DATASET CONTENT>
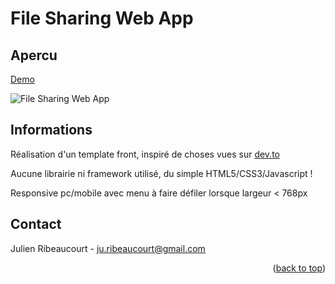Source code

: <div id="top"></div>

# File Sharing Web App

## Apercu

<a href="https://www.file-web-sharing.julien-ribeaucourt.fr/">Demo</a>

![File Sharing Web App](https://i.ibb.co/fYkQ1RJ/Screenshot-2021-11-23-at-15-10-23-Application-web-de-partage-de-fichiers.png "Apercu")

## Informations

Réalisation d'un template front, inspiré de choses vues sur <a href="https://dev.to">dev.to</a>

Aucune librairie ni framework utilisé, du simple HTML5/CSS3/Javascript !

Responsive pc/mobile avec menu à faire défiler lorsque largeur < 768px

## Contact

Julien Ribeaucourt - ju.ribeaucourt@gmail.com

<p align="right">(<a href="#top">back to top</a>)</p>


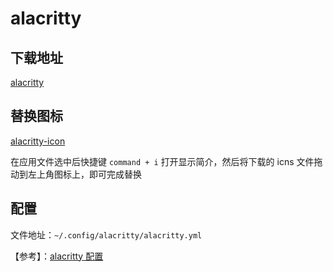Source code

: # alacritty

## 下载地址

[alacritty](https://github.com/alacritty/alacritty/releases)

## 替换图标
[alacritty-icon](https://gw.alipayobjects.com/os/k/41/logo.icns)

在应用文件选中后快捷键 `command + i` 打开显示简介，然后将下载的 icns 文件拖动到左上角图标上，即可完成替换

## 配置

文件地址：`~/.config/alacritty/alacritty.yml`

【参考】：[alacritty 配置](https://tw93.fun/2023-02-06/alacritty.html)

WHAT YOU ARE ASKED TO DO>
Return the listing verbatim, pictures excluded.

EXPECTED ANSWER>
Source code

: <div id="top"></div>

# File Sharing Web App

## Apercu

<a href="https://www.file-web-sharing.julien-ribeaucourt.fr/">Demo</a>

![File Sharing Web App](https://i.ibb.co/fYkQ1RJ/Screenshot-2021-11-23-at-15-10-23-Application-web-de-partage-de-fichiers.png "Apercu")

## Informations

Réalisation d'un template front, inspiré de choses vues sur <a href="https://dev.to">dev.to</a>

Aucune librairie ni framework utilisé, du simple HTML5/CSS3/Javascript !

Responsive pc/mobile avec menu à faire défiler lorsque largeur < 768px

## Contact

Julien Ribeaucourt - ju.ribeaucourt@gmail.com

<p align="right">(<a href="#top">back to top</a>)</p>


Source code

: # alacritty

## 下载地址

[alacritty](https://github.com/alacritty/alacritty/releases)

## 替换图标
[alacritty-icon](https://gw.alipayobjects.com/os/k/41/logo.icns)

在应用文件选中后快捷键 `command + i` 打开显示简介，然后将下载的 icns 文件拖动到左上角图标上，即可完成替换

## 配置

文件地址：`~/.config/alacritty/alacritty.yml`

【参考】：[alacritty 配置](https://tw93.fun/2023-02-06/alacritty.html)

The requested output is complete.